Ski Mountaineering

Wonoga and Trail

June 30, 2007

Reiner Stenzel

If you want to get away from the summer heat, city life, club and park bureaucracies and be free in the mountains, here is a nice and easy trip to do:

I left L.A. on a Fri afternoon after work, joined the outgoing weekend traffic, passed through the hot Mojave desert and was 4 hours later near Lone Pine. Before getting into town I turned off on Lubken Canyon for a shortcut to the Cottonwood Lakes Road. The road climbs up to nearly 10,000' and suddenly you are in a cool fresh thin air.

There was a beautiful sunset and a full moon rise over the desert. I spent the night at the hikers walk-in campground near the Horseshoe Meadows trailhead.

On Sat morning I was up at 5am, had the standard oatmeal breakfast, got on the road and back to the Wanoga trailhead by 6am. It is located where the Little Cottonwood Creek crosses the road, prior to reaching the high point on the road. There is an inconspicuous trail on the south side of the creek. After a few hundred feet it crosses to the north side and follows along the creek. At a developed campsite I turned right (east) for an easy XC hike along a dry streambed to Wonoga. The ridge becomes soon visible and the destination is the right peak on the ridge. There are various options to climb it: A straight ascent through a chute below the summit, a detour to the left or the right. You know which one I took. It was a short cl 3 scramble.

At 7:15am I enjoyed the summit views from Wonoga. The entire Owens Valley is 6000 feet below you and starting to heat up on another fine summer day. A summit register was in a taped-up glass jar. This peak gets only a few visitors each year, but in 2006 there was a large party on the summit on occasion of the 50'th anniversary of the Sierra Peaks Section. It is always fun to see the same terrain in different seasons. Compare the view of Wanoga in winter 2008 from Owen's Valley.

After taking pictures and identifying some peaks I returned climbing down the southeast face, then heading back west to the creek and road. It was a nice morning hike.

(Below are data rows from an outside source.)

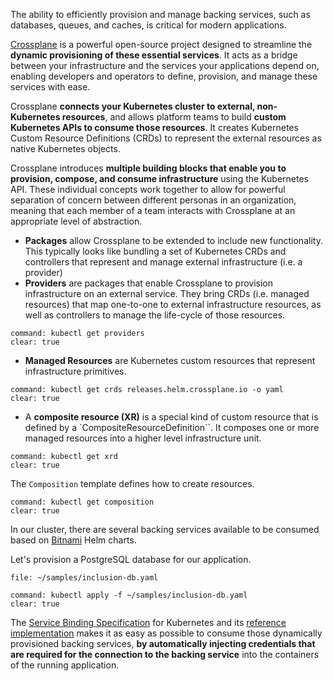 The ability to efficiently provision and manage backing services, such as databases, queues, and caches, is critical for modern applications.

[Crossplane](https://crossplane.io) is a powerful open-source project designed to streamline the **dynamic provisioning of these essential services**. 
It acts as a bridge between your infrastructure and the services your applications depend on, enabling developers and operators to define, provision, and manage these services with ease. 

Crossplane **connects your Kubernetes cluster to external, non-Kubernetes resources**, and allows platform teams to build **custom Kubernetes APIs to consume those resources**. It creates Kubernetes Custom Resource Definitions (CRDs) to represent the external resources as native Kubernetes objects.

Crossplane introduces **multiple building blocks that enable you to provision, compose, and consume infrastructure** using the Kubernetes API. These individual concepts work together to allow for powerful separation of concern between different personas in an organization, meaning that each member of a team interacts with Crossplane at an appropriate level of abstraction.

- **Packages** allow Crossplane to be extended to include new functionality. This typically looks like bundling a set of Kubernetes CRDs and controllers that represent and manage external infrastructure (i.e. a provider)
- **Providers** are packages that enable Crossplane to provision infrastructure on an external service. They bring CRDs (i.e. managed resources) that map one-to-one to external infrastructure resources, as well as controllers to manage the life-cycle of those resources.
```terminal:execute
command: kubectl get providers
clear: true
```
- **Managed Resources** are Kubernetes custom resources that represent infrastructure primitives. 
```terminal:execute
command: kubectl get crds releases.helm.crossplane.io -o yaml
clear: true
```
- A **composite resource (XR)** is a special kind of custom resource that is defined by a `CompositeResourceDefinition``. It composes one or more managed resources into a higher level infrastructure unit. 
```terminal:execute
command: kubectl get xrd
clear: true
```
The `Composition` template defines how to create resources.
```terminal:execute
command: kubectl get composition
clear: true
```

In our cluster, there are several backing services available to be consumed based on [Bitnami](https://bitnami.com) Helm charts.

Let's provision a PostgreSQL database for our application.
```editor:open-file
file: ~/samples/inclusion-db.yaml
```
```terminal:execute
command: kubectl apply -f ~/samples/inclusion-db.yaml
clear: true
```

The [Service Binding Specification](https://github.com/k8s-service-bindings/spec) for Kubernetes and its [reference implementation](https://github.com/servicebinding/runtime) makes it as easy as possible to consume those dynamically provisioned backing services, **by automatically injecting credentials that are required for the connection to the backing service** into the containers of the running application.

Then I drove up to the Horseshoe Mdw trailhead and hiked through the already brown meadow up to Trail Pass on the PCT, destination Trail Peak. Just north of the Pass I left the trail to hike XC up the ridge first through forest, then open rocky country toward Trail Pk. Nothing to brag about this hike, except for the views. And some pretty old trees, probably foxtails, whose wood was beautifully carved by wind, sun or other forces of nature. Looking at the in the shade of an old treetrunk one could see several colorful rings around the sun on a cloudless blue sky. This is supposedly due to light scattering from tiny waterdroplets at high altitude.

Since there is no other higher peak far or near one has an unobstructed 360 degree view of the southern and middle Sierra Nevada. It was a cloudless summer day. The air was clear since a strong breeze blew from the west. There was an ammunition cannister with several spiral notebook registers in it. The peak is climbed frequently. Even two SMSrs were there, Lorene and Mike. Notable SPS seniors were there for a 50'th anniversary hike. After getting chilled out by the wind I proceeded northwest along the ridge, hiked down to the Poison Meadow Saddle where I picked up the PCT. It winds along the west side of the ridge. Met nobody, probably all thru hikers are already in Oregon in this year without winter.

Scrolling panorama (8.6 MB)

After Cottonwood Pass I stopped at Chicken Spring Lake. It is a pretty place. The blue lake sparkled in the sunlight. At a sandy beach I took a dip into the refreshing water. More hikers came in to camp at the lake. By 5pm I returned via Cottonwood Pass and Horseshoe Mdw to the car. By now the weekend crowds had filled up all the campsites. So I decided to spend the next 4 hours listening to fine music in a cool car and be back home by 11pm. It ended a nice short excursion into the mountains.